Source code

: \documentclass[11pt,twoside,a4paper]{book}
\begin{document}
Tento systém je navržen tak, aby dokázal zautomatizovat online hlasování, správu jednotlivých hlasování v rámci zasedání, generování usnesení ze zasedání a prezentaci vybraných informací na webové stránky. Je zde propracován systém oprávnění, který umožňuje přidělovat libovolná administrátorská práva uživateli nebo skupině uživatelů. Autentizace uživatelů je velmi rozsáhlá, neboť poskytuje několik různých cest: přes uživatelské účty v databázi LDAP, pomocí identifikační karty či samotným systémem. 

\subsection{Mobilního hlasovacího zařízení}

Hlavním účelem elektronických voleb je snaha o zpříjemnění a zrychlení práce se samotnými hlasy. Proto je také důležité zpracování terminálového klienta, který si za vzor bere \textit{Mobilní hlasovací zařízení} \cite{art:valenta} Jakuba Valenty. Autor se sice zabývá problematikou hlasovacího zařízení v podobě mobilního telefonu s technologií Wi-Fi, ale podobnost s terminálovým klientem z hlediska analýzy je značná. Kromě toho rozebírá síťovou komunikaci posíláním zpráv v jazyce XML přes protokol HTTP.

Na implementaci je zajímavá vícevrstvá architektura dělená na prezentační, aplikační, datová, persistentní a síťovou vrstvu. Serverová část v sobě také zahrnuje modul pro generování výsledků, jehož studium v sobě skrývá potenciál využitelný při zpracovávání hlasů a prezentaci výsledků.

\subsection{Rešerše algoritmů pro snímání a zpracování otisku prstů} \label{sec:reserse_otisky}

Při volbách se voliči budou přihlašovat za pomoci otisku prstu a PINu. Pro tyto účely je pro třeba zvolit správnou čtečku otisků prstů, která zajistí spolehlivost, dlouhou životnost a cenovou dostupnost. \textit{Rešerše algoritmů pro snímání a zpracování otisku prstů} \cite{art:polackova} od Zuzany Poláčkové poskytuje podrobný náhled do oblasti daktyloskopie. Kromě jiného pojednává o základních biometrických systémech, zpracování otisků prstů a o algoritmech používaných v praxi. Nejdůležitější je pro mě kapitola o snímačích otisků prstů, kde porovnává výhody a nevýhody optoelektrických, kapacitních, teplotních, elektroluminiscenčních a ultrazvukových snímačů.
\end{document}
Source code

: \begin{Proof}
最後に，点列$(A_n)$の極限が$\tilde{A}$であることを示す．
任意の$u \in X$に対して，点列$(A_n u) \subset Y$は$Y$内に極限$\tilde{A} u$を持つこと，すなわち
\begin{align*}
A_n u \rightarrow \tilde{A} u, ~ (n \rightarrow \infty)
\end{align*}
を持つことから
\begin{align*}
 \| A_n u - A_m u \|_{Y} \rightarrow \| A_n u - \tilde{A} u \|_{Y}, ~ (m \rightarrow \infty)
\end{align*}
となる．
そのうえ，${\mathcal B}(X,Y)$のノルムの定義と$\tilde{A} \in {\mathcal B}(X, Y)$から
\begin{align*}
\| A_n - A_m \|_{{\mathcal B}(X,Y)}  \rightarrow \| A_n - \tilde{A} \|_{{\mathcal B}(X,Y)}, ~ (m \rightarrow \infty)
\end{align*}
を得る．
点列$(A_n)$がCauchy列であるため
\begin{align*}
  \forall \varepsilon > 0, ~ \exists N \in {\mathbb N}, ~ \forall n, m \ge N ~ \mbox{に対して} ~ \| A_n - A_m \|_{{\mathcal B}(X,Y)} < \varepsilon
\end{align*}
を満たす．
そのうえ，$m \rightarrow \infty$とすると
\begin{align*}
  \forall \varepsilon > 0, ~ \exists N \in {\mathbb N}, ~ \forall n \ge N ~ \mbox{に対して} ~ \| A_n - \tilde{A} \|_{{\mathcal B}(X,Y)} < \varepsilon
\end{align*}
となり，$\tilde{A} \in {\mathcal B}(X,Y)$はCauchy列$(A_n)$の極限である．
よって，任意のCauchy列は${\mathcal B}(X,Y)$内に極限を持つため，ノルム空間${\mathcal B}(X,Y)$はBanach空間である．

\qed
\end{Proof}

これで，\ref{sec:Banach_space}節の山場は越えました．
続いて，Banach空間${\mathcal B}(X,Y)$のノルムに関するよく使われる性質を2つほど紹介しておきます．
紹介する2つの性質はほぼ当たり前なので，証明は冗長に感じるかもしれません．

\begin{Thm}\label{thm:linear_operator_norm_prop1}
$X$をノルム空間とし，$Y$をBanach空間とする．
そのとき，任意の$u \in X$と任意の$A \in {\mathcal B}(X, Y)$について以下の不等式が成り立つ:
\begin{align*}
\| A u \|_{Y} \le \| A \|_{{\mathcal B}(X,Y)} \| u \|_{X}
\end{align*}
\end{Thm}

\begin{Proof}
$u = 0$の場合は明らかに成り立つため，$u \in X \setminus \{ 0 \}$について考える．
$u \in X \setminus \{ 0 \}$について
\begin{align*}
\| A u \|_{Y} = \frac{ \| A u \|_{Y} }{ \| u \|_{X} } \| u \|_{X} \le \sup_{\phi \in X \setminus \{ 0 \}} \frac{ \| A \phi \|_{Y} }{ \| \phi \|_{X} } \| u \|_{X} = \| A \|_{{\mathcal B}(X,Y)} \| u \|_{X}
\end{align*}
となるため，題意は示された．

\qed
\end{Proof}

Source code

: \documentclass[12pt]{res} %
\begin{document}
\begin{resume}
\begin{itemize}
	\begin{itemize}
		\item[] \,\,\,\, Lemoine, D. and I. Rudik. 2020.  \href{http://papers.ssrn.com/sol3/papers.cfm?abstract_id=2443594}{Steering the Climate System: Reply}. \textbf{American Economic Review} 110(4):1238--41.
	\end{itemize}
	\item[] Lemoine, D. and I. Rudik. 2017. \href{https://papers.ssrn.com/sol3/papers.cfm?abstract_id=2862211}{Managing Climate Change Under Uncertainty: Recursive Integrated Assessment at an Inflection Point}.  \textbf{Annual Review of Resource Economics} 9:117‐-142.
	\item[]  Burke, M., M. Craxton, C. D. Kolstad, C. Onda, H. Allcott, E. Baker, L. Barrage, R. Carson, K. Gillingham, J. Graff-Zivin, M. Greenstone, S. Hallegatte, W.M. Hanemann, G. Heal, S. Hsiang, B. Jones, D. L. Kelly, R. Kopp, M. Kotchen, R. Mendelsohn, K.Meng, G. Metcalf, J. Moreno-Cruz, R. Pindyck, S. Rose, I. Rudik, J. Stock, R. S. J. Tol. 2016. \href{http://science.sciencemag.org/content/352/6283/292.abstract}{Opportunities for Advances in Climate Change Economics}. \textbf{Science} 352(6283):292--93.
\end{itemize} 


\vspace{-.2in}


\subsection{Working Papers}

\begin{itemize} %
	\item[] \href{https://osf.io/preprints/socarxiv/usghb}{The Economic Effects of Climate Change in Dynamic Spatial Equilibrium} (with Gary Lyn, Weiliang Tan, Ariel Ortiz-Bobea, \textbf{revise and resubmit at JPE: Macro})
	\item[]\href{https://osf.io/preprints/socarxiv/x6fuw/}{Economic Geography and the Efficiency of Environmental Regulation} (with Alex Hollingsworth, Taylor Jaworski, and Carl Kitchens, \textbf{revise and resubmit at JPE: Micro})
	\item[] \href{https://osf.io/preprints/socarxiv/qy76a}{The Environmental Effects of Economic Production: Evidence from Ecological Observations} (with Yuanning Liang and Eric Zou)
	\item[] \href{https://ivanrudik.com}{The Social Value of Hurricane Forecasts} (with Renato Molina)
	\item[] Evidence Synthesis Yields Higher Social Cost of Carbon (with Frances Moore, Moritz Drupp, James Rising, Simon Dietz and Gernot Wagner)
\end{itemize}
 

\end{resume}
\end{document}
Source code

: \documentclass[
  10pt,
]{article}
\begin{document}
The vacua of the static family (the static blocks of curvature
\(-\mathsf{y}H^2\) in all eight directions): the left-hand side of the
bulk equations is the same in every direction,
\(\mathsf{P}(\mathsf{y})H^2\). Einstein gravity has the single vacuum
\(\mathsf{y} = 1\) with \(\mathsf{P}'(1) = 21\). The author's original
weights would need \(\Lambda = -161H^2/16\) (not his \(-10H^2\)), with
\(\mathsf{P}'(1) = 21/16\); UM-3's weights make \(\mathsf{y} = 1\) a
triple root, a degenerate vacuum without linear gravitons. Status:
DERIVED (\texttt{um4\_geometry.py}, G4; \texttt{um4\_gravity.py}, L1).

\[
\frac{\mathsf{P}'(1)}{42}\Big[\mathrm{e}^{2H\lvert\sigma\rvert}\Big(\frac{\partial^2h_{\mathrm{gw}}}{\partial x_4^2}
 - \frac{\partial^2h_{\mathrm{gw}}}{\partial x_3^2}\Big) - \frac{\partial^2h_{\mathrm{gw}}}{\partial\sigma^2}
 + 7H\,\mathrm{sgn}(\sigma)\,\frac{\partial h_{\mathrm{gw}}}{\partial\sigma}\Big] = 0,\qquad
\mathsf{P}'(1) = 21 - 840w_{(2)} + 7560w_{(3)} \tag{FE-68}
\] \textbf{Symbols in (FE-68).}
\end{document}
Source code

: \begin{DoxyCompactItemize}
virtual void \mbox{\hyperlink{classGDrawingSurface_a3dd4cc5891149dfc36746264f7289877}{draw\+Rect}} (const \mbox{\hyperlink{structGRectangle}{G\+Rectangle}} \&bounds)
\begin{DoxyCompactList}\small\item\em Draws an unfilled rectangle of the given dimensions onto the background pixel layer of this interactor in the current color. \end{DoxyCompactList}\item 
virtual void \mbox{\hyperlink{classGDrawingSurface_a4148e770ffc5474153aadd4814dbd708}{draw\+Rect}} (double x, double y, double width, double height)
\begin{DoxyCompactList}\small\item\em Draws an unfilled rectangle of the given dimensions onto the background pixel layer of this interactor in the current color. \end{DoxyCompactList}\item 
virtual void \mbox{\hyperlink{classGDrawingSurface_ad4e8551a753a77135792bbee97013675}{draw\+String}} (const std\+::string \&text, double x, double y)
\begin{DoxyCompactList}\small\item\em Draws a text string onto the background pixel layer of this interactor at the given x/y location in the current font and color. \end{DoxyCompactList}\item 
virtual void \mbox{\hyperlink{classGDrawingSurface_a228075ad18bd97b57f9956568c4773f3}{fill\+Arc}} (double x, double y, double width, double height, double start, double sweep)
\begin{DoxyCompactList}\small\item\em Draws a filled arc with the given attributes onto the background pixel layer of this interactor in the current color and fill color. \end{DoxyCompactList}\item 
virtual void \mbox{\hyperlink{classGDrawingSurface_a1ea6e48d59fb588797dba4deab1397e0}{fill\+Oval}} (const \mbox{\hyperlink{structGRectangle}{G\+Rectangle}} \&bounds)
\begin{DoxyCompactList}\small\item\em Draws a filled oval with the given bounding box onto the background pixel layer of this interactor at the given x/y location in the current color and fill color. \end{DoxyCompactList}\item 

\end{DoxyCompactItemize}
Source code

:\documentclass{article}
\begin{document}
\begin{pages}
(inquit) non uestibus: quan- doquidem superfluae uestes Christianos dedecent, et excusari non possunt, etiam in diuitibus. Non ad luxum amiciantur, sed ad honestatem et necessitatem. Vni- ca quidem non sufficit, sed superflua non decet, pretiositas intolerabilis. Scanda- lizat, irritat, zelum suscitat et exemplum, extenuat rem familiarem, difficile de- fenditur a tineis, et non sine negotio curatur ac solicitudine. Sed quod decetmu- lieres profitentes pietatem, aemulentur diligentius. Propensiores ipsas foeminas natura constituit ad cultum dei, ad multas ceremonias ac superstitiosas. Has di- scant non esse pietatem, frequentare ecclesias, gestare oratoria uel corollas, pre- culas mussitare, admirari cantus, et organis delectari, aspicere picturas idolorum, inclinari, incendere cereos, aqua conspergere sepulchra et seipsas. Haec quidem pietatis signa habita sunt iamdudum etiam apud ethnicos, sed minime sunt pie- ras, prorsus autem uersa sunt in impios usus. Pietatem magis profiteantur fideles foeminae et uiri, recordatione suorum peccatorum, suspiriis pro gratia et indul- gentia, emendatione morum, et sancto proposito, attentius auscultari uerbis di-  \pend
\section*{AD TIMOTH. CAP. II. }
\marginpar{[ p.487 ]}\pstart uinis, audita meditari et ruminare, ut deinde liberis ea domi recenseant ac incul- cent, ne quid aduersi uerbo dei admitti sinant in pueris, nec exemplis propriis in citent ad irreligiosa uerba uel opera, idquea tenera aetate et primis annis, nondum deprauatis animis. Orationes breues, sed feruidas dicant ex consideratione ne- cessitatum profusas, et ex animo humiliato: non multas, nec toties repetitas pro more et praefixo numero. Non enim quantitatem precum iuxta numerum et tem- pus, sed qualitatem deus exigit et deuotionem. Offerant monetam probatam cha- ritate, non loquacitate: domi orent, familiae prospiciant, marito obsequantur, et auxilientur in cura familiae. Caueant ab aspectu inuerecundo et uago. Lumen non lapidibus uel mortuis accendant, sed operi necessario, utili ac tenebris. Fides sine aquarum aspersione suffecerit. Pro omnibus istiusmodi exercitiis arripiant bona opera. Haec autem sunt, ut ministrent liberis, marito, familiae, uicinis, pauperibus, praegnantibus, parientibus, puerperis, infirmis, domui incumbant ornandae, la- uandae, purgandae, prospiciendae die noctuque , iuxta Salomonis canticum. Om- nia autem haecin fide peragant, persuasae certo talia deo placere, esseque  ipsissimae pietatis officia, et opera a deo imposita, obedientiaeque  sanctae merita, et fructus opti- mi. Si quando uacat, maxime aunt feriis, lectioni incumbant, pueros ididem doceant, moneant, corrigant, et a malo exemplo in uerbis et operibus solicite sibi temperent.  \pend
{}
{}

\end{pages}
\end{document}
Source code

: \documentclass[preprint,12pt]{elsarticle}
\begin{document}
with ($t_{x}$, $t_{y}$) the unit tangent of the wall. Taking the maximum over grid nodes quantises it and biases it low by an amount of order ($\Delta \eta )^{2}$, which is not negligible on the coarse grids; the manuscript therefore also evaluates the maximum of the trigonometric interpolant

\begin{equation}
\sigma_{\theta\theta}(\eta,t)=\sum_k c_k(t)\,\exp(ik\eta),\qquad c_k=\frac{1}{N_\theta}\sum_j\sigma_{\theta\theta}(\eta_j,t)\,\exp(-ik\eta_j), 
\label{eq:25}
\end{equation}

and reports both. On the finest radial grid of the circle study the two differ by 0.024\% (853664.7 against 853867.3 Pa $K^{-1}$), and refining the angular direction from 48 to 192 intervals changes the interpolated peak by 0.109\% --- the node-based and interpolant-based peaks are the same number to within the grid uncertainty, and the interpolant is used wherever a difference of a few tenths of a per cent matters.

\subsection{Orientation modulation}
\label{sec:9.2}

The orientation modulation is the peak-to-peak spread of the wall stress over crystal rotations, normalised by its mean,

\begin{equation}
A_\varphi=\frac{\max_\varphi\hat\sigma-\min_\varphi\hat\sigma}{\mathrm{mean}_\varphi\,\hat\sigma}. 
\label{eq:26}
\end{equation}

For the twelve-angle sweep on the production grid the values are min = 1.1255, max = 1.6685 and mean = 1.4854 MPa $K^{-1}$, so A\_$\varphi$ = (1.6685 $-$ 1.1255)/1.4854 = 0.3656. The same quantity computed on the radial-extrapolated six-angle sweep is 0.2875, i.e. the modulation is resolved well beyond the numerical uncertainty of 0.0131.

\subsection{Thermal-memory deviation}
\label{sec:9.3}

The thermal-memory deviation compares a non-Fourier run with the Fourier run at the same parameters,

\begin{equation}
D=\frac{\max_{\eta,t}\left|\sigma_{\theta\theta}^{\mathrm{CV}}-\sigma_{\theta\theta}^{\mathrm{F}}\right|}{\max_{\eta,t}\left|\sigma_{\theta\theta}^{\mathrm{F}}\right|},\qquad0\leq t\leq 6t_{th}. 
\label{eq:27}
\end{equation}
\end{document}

◆ Your goal ◆
What lines above contain the word "same"? Please copy each one.

◆ Completed task ◆
bulk equations is the same in every direction,
and reports both. On the finest radial grid of the circle study the two differ by 0.024\% (853664.7 against 853867.3 Pa $K^{-1}$), and refining the angular direction from 48 to 192 intervals changes the interpolated peak by 0.109\% --- the node-based and interpolant-based peaks are the same number to within the grid uncertainty, and the interpolant is used wherever a difference of a few tenths of a per cent matters.
For the twelve-angle sweep on the production grid the values are min = 1.1255, max = 1.6685 and mean = 1.4854 MPa $K^{-1}$, so A\_$\varphi$ = (1.6685 $-$ 1.1255)/1.4854 = 0.3656. The same quantity computed on the radial-extrapolated six-angle sweep is 0.2875, i.e. the modulation is resolved well beyond the numerical uncertainty of 0.0131.
The thermal-memory deviation compares a non-Fourier run with the Fourier run at the same parameters,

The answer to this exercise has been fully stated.